Refurbished private housing to be used for Dublin’s homeless

Property owners to get €40,000 grant to restore homes before leasing to local authorities

Dublin property owners who avail of a Government grant to refurbish vacant housing for renting will have their properties used to accommodate homeless people.

The €140 million Repair and Leasing Scheme allows local authorities to enter into long-term leases with owners of empty properties that are too run down to rent out.

Property owners can avail of a grant of up to €40,000 to bring their vacant houses and apartments up to standard. In return, they must sign up to a lease arrangement with their city or county council for a minimum of 10 years. The value of the repairs is offset incrementally against the rental income.

The scheme was announced last year as part of the Government's Rebuilding Housing Strategy and was run on a pilot basis in Waterford and Carlow. Last month, Minister for Housing Simon Coveney extended the scheme nationally.


Dublin City Council has decided to deliver the scheme at arms length, by using approved housing bodies to enter into agreements with landlords. In a letter to the housing charities, the council said it had decided to use most of the housing secured for homeless families and individuals.

Six zones

The council plans to split the city into six zones and offer each zone to a different charity to “seek out property owners who may be interested in availing of the scheme and to take on a suitable lease”.
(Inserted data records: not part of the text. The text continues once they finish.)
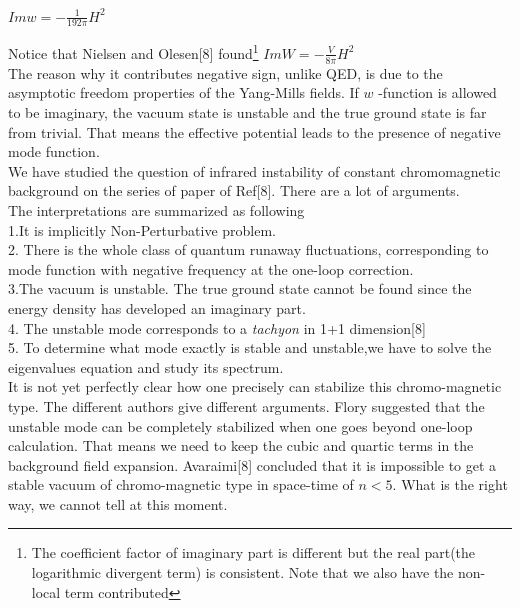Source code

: \documentclass[a4paper,12 pt]{article}
\begin{document}
\begin{center}
$ Im w = - \frac{1}{192 \pi} H^{2}$
\end{center}
Notice that Nielsen and Olesen[8] found\footnote{The coefficient
factor of imaginary part is different but the real
 part(the logarithmic divergent term) is consistent.
  Note that we also have the non-local term contributed} $ Im W = - \frac{V
}{8\pi}H^{2} $\\
The reason why it contributes negative sign, unlike QED, is due to
the asymptotic freedom properties of the
 Yang-Mills fields.
 If $w$
-function is allowed to be imaginary, the vacuum state is unstable
and the true ground state is far from trivial. That means the
effective potential leads to the presence of negative mode
function.
\\We have studied the question of infrared instability of constant
chromomagnetic background on the series of paper of Ref[8]. There
are a lot of arguments.\\
The interpretations are summarized as following\\
1.It is implicitly Non-Perturbative problem. \\ 2. There is the
whole class of quantum runaway fluctuations, corresponding to mode
function with negative frequency at the
one-loop correction.\\
3.The vacuum is unstable. The true ground state cannot be found since the energy
density has developed an imaginary part.\\
4. The unstable mode corresponds to a \emph{tachyon} in 1+1 dimension[8]\\
5. To determine what mode exactly is stable and unstable,we have
to solve the eigenvalues equation and study its spectrum. \\
It is not yet perfectly clear how one precisely can stabilize this
chromo-magnetic type. The different authors give different
arguments. Flory suggested that the unstable mode can be
completely stabilized when one goes beyond one-loop calculation.
That means we need to keep the cubic and quartic terms in the
background field expansion. Avaraimi[8] concluded that it is
impossible to get a stable vacuum of chromo-magnetic type in
space-time of $n<5 $. What is the right way, we cannot tell at
this moment.
\end{document}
Peter McVerry Trust chief executive Pat Doyle said empty homes offered "quick wins at a time of acute need" for homeless people and that he hoped other local authorities would follow suit.

A fund of €32 million has been allocated to the scheme this year with a target of bringing 800 homes into use. More than 20,000 apartments and houses, excluding holiday homes, are vacant in Dublin city and suburbs, according to the 2016 census.